In U.S. v Mckay, the defendant pled guilty to a federal drug crime, charging him with possession with intent to distribute cocaine base (crack cocaine.) His pre-sentence report classified him as a career offender under the sentencing guidelines §4B1.1. McKay qualified as a career offender if he had two prior felony convictions for either: (1) a controlled substance offense or (2) a crime of violence. One of McKay’s was selling a controlled substance. The other was for carrying a concealed weapon, which at the time counted as a crime of violence. After his sentence was imposed, he did not appeal his sentence of 262 months (21 years, 10 months.)

Over two years after his sentence, the Supreme Court decided U.S. v. Begay which held that a D.U.I. conviction is not a “violent felony” under the Armed Career Criminal Act. Following that decision the Eleventh Circuit decided U.S. v. Archer which held that in light of Begay, it would have to find that carrying a concealed weapon is not a crime of violence.

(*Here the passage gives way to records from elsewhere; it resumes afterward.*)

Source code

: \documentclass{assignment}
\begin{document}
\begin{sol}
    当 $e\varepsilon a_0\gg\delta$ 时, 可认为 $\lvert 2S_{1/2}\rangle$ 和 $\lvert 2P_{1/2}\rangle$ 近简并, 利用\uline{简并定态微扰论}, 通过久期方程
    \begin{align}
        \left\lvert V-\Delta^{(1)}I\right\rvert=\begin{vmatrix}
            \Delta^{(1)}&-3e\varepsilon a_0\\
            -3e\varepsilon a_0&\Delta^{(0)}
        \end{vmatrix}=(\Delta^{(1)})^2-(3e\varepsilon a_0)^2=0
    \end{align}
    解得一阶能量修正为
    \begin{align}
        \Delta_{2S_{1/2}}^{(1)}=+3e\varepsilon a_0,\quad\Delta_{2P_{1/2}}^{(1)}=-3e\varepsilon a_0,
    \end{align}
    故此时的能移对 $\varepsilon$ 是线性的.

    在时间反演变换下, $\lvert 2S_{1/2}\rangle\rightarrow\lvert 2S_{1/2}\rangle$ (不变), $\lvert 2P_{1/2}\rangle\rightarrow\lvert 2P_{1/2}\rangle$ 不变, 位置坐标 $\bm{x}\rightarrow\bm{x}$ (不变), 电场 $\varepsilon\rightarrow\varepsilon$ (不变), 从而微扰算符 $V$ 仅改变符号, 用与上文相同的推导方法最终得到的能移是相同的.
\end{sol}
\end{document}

Following the Archer decision, McKay filed a motion to vacate his sentence pursuant to 28 U.S.C. §2255 arguing that pursuant to Begay and Archer, his sentence was incorrectly enhanced. McKay argued that his conviction for carrying a concealed firearm no longer qualified as a crime of violence and should not have been sentenced as a career offender. The court of appeals found that the actual innocence exception does not apply to excuse his default. Under the procedural default rule of §2255, a defendant must raise a challenge to a conviction or sentence on direct appeal or else the defendant is barred from presenting that claim in a 2255 motion. McKay’s problem was that he did not raise the issue of whether his conviction for carrying a concealed weapon was a crime of violence in a direct appeal from his sentencing. For that reason, he had procedurally defaulted on his 2255 sentencing claim.

The exceptions for the procedural default are “cause and prejudice” or “actual innocence.” McKay could not show “cause” for failing to raise the issue on direct appeal. The “actual innocence” exception applies if he can show he is actually innocent of either the crime of conviction itself or in a capital sentencing context, of the sentence itself. The appellate court noted that the Supreme Court has only applied the “actual innocence” of sentencing exception to death penalty cases.

Though some circuits have held that the actual innocence of sentence exception does apply to the noncapital sentencing context, the Eleventh Circuit declined to follow those circuits. In either case, the court decided that the actual innocence exception could not apply because McKay’s claim of innocence was a legal innocence rather than factual claim of innocence. To apply the actual innocence exception in a noncapital sentencing context, the defendant must show he is factually innocent of the underlying crime that serves as the predicate for the enhancement. McKay can only show his legal innocence: that the prior conviction is not legally a crime of violence. The appellate court would not apply a legal innocence exception to a 2255 motion in the case of procedural default.

When a person is convicted and sentenced for a federal crime in Miami, a criminal defense attorney may file a motion to vacate a sentence or conviction after the appeal process is completed. There are many procedural hurdles with post convictions motions to vacate a sentence. This case is an example of one of the procedural problems facing a person who wants to challenge their sentence after the appeal process is over.